Items listed in a dataset
§ §
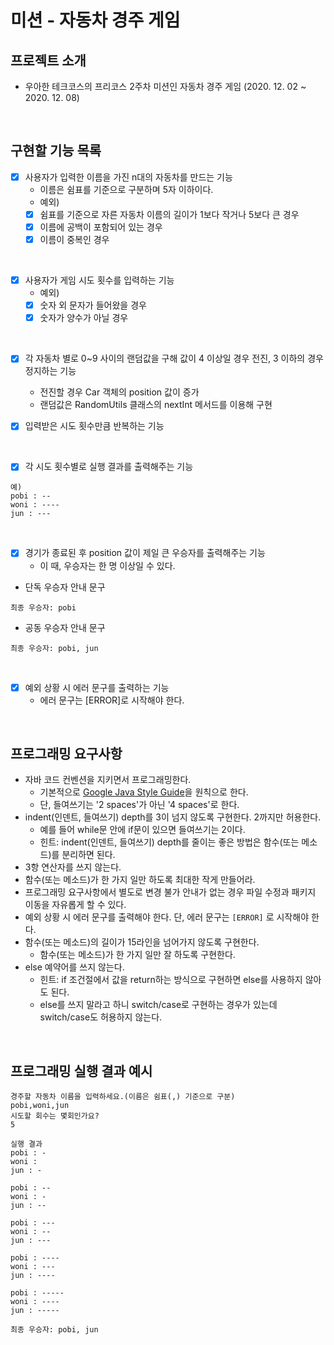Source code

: # 미션 - 자동차 경주 게임

## 프로젝트 소개
- 우아한 테크코스의 프리코스 2주차 미션인 자동차 경주 게임 (2020. 12. 02 ~ 2020. 12. 08)

<br>

## 구현할 기능 목록

- [x] 사용자가 입력한 이름을 가진 n대의 자동차를 만드는 기능
    - 이름은 쉼표를 기준으로 구분하며 5자 이하이다.
    - 예외) 
    - [x] 쉼표를 기준으로 자른 자동차 이름의 길이가 1보다 작거나 5보다 큰 경우
    - [x] 이름에 공백이 포함되어 있는 경우
    - [x] 이름이 중복인 경우

<br> 

- [x] 사용자가 게임 시도 횟수를 입력하는 기능
    - 예외) 
    - [x] 숫자 외 문자가 들어왔을 경우
    - [x] 숫자가 양수가 아닐 경우

<br>

- [x] 각 자동차 별로 0~9 사이의 랜덤값을 구해 값이 4 이상일 경우 전진, 3 이하의 경우 정지하는 기능   
    - 전진할 경우 Car 객체의 position 값이 증가
    - 랜덤값은 RandomUtils 클래스의 nextInt 메서드를 이용해 구현
- [x] 입력받은 시도 횟수만큼 반복하는 기능
    

<br>

- [x] 각 시도 횟수별로 실행 결과를 출력해주는 기능
```
예)
pobi : --
woni : ----
jun : ---
```

<br>

- [x] 경기가 종료된 후 position 값이 제일 큰 우승자를 출력해주는 기능
    - 이 때, 우승자는 한 명 이상일 수 있다.

- 단독 우승자 안내 문구
```
최종 우승자: pobi
```

- 공동 우승자 안내 문구

```
최종 우승자: pobi, jun
```

<br>

- [x] 예외 상황 시 에러 문구를 출력하는 기능
    - 에러 문구는 [ERROR]로 시작해야 한다.


<br>

## 프로그래밍 요구사항
- 자바 코드 컨벤션을 지키면서 프로그래밍한다.
  - 기본적으로 [Google Java Style Guide](https://google.github.io/styleguide/javaguide.html)을 원칙으로 한다.
  - 단, 들여쓰기는 '2 spaces'가 아닌 '4 spaces'로 한다.
- indent(인덴트, 들여쓰기) depth를 3이 넘지 않도록 구현한다. 2까지만 허용한다.
  - 예를 들어 while문 안에 if문이 있으면 들여쓰기는 2이다.
  - 힌트: indent(인덴트, 들여쓰기) depth를 줄이는 좋은 방법은 함수(또는 메소드)를 분리하면 된다.
- 3항 연산자를 쓰지 않는다.
- 함수(또는 메소드)가 한 가지 일만 하도록 최대한 작게 만들어라.
- 프로그래밍 요구사항에서 별도로 변경 불가 안내가 없는 경우 파일 수정과 패키지 이동을 자유롭게 할 수 있다.
- 예외 상황 시 에러 문구를 출력해야 한다. 단, 에러 문구는 `[ERROR]` 로 시작해야 한다.
- 함수(또는 메소드)의 길이가 15라인을 넘어가지 않도록 구현한다.
  - 함수(또는 메소드)가 한 가지 일만 잘 하도록 구현한다.
- else 예약어를 쓰지 않는다.
  - 힌트: if 조건절에서 값을 return하는 방식으로 구현하면 else를 사용하지 않아도 된다.
  - else를 쓰지 말라고 하니 switch/case로 구현하는 경우가 있는데 switch/case도 허용하지 않는다.

<br>

## 프로그래밍 실행 결과 예시
```
경주할 자동차 이름을 입력하세요.(이름은 쉼표(,) 기준으로 구분)
pobi,woni,jun
시도할 회수는 몇회인가요?
5

실행 결과
pobi : -
woni : 
jun : -

pobi : --
woni : -
jun : --

pobi : ---
woni : --
jun : ---

pobi : ----
woni : ---
jun : ----

pobi : -----
woni : ----
jun : -----

최종 우승자: pobi, jun
```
§ §
[Problem statement]:
Number of lines above with the word "ERROR": supply it alone.

[Response to the task]:
2